_Problem to solve:_ Transcribe the records word for word, beginning with the first line and ending with the line that contains "非常复杂，还是建议在 Mapper.xml 配置文件中维护会比较方便。</p>"; include nothing else.

Dataset excerpts
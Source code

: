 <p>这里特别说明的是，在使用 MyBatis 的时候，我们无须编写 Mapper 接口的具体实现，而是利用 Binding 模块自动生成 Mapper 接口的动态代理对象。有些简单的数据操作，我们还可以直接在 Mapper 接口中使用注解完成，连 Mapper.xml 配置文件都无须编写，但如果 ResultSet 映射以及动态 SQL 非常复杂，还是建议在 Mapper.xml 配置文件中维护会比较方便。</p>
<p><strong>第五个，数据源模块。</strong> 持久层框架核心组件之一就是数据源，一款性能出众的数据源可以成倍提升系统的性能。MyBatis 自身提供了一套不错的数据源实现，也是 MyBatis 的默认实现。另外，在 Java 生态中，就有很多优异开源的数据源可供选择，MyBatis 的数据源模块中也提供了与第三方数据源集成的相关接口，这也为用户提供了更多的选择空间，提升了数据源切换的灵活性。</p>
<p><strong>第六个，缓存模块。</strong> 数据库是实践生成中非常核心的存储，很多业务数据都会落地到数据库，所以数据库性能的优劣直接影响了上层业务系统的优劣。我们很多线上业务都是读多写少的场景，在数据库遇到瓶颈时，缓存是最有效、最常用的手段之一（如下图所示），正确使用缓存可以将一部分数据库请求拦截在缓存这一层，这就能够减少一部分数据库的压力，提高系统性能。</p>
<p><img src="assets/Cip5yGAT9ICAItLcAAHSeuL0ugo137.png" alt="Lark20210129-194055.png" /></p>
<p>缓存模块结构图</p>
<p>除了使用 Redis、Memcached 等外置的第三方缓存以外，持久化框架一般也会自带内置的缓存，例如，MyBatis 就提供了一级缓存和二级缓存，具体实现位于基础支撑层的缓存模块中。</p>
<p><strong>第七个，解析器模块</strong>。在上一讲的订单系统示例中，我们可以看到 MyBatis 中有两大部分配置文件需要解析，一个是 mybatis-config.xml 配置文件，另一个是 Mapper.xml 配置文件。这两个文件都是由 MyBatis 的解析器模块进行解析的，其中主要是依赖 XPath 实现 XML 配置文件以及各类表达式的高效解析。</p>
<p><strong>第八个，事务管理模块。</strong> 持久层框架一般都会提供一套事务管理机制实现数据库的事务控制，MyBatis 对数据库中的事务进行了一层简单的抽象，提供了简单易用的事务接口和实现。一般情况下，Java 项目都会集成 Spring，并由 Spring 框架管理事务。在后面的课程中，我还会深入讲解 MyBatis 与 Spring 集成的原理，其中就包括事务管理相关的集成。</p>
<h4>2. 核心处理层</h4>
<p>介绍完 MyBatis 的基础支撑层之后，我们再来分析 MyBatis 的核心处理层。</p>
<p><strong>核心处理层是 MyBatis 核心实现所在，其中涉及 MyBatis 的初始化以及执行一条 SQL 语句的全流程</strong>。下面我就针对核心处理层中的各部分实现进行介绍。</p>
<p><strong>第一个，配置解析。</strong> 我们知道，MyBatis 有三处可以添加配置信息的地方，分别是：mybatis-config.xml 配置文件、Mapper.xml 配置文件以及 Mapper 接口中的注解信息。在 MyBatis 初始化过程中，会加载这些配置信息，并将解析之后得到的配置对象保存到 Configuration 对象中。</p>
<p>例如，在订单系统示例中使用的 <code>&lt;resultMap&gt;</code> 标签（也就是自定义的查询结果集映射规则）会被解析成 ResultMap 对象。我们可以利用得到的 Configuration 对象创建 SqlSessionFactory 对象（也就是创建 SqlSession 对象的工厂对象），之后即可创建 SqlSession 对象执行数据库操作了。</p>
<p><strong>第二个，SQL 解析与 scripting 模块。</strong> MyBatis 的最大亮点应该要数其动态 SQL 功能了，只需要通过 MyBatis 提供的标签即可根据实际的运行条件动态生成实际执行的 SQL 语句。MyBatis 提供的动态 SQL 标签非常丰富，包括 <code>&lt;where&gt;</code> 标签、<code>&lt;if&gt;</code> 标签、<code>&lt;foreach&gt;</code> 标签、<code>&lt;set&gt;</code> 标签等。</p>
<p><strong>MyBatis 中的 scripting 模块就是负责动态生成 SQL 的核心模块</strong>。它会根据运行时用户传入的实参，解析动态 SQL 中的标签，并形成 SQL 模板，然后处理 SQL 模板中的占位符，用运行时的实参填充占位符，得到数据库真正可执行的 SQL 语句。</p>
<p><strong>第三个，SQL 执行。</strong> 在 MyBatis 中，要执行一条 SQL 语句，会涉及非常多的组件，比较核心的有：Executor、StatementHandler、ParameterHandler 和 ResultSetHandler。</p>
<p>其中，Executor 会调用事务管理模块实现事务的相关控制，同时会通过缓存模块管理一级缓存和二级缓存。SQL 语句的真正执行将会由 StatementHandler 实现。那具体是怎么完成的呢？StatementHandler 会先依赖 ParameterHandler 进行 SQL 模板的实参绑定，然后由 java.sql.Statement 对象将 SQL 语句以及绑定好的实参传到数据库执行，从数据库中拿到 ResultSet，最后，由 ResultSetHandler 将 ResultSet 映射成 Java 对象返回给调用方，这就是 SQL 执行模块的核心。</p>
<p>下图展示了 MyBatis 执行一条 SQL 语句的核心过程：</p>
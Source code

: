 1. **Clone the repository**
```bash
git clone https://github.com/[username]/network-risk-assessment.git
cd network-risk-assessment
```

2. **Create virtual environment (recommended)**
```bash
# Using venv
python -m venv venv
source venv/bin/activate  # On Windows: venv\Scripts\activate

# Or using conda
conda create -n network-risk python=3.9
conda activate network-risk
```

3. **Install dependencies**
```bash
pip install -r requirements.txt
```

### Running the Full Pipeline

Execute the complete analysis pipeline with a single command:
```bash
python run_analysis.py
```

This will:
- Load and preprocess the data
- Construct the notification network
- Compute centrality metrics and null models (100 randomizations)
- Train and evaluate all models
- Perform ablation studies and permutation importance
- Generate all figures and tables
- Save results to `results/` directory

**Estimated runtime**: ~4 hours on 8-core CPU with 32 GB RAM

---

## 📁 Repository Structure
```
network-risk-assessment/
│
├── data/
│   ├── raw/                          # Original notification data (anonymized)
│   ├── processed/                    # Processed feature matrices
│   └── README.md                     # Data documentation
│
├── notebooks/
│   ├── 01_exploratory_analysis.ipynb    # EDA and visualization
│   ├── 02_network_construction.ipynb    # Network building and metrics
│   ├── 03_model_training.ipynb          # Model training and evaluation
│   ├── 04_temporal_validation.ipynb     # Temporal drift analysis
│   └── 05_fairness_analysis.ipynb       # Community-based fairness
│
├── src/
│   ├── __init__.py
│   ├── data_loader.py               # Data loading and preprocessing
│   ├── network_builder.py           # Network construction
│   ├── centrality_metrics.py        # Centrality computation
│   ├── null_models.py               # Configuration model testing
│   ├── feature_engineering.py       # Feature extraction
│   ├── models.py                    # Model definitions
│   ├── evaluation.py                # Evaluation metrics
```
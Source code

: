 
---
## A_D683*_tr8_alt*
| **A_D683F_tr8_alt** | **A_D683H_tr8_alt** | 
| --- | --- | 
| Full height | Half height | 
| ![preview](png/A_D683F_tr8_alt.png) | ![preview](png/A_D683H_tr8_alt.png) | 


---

_Exercise output:_
Source code

: <p>这里特别说明的是，在使用 MyBatis 的时候，我们无须编写 Mapper 接口的具体实现，而是利用 Binding 模块自动生成 Mapper 接口的动态代理对象。有些简单的数据操作，我们还可以直接在 Mapper 接口中使用注解完成，连 Mapper.xml 配置文件都无须编写，但如果 ResultSet 映射以及动态 SQL 非常复杂，还是建议在 Mapper.xml 配置文件中维护会比较方便。</p>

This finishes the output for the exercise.